Nothing should be output except the lines from the top of the material below through the line that contains "has another, and keeps it in her hut.", each exactly as written.
- - -
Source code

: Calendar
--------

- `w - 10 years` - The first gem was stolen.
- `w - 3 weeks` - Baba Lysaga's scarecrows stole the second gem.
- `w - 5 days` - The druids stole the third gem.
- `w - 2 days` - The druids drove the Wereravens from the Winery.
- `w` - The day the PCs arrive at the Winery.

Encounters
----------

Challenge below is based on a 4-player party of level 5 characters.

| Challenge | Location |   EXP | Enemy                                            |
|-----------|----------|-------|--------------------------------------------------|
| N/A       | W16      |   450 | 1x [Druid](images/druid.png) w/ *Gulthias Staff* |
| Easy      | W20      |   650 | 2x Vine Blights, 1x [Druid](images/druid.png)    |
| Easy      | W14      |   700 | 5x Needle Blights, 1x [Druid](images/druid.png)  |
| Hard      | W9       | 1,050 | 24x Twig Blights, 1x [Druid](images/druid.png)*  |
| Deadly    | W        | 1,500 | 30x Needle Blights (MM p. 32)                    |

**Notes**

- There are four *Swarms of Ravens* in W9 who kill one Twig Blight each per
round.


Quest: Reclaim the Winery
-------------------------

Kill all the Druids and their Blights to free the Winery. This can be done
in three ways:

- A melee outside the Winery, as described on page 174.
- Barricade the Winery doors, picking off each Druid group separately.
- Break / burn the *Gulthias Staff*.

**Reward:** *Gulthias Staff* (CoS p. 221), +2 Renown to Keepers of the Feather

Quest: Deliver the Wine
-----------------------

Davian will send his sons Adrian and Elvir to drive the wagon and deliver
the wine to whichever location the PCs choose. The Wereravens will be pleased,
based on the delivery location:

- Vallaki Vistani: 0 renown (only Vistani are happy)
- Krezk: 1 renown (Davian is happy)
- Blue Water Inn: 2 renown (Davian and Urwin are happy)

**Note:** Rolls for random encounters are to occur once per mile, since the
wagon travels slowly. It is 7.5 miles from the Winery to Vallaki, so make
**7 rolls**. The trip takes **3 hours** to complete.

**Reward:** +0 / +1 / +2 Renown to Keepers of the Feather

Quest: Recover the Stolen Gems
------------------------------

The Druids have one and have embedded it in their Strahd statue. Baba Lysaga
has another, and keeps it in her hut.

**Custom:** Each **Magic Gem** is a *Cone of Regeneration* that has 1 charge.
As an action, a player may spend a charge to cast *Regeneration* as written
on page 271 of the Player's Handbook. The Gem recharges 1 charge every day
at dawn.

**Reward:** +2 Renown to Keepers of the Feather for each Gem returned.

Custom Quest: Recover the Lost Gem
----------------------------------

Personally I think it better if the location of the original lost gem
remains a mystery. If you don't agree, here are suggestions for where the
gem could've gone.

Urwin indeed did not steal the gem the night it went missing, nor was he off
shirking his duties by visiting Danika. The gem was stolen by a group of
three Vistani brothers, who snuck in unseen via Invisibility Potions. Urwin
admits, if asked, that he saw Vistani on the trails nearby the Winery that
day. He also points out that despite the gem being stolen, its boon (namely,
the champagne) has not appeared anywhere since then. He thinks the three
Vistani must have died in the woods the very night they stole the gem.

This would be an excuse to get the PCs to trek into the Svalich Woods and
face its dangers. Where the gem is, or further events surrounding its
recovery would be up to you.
- - -
• _Result of this task_
Source code

: Calendar
--------

- `w - 10 years` - The first gem was stolen.
- `w - 3 weeks` - Baba Lysaga's scarecrows stole the second gem.
- `w - 5 days` - The druids stole the third gem.
- `w - 2 days` - The druids drove the Wereravens from the Winery.
- `w` - The day the PCs arrive at the Winery.

Encounters
----------

Challenge below is based on a 4-player party of level 5 characters.

| Challenge | Location |   EXP | Enemy                                            |
|-----------|----------|-------|--------------------------------------------------|
| N/A       | W16      |   450 | 1x [Druid](images/druid.png) w/ *Gulthias Staff* |
| Easy      | W20      |   650 | 2x Vine Blights, 1x [Druid](images/druid.png)    |
| Easy      | W14      |   700 | 5x Needle Blights, 1x [Druid](images/druid.png)  |
| Hard      | W9       | 1,050 | 24x Twig Blights, 1x [Druid](images/druid.png)*  |
| Deadly    | W        | 1,500 | 30x Needle Blights (MM p. 32)                    |

**Notes**

- There are four *Swarms of Ravens* in W9 who kill one Twig Blight each per
round.


Quest: Reclaim the Winery
-------------------------

Kill all the Druids and their Blights to free the Winery. This can be done
in three ways:

- A melee outside the Winery, as described on page 174.
- Barricade the Winery doors, picking off each Druid group separately.
- Break / burn the *Gulthias Staff*.

**Reward:** *Gulthias Staff* (CoS p. 221), +2 Renown to Keepers of the Feather

Quest: Deliver the Wine
-----------------------

Davian will send his sons Adrian and Elvir to drive the wagon and deliver
the wine to whichever location the PCs choose. The Wereravens will be pleased,
based on the delivery location:

- Vallaki Vistani: 0 renown (only Vistani are happy)
- Krezk: 1 renown (Davian is happy)
- Blue Water Inn: 2 renown (Davian and Urwin are happy)

**Note:** Rolls for random encounters are to occur once per mile, since the
wagon travels slowly. It is 7.5 miles from the Winery to Vallaki, so make
**7 rolls**. The trip takes **3 hours** to complete.

**Reward:** +0 / +1 / +2 Renown to Keepers of the Feather

Quest: Recover the Stolen Gems
------------------------------

The Druids have one and have embedded it in their Strahd statue. Baba Lysaga
has another, and keeps it in her hut.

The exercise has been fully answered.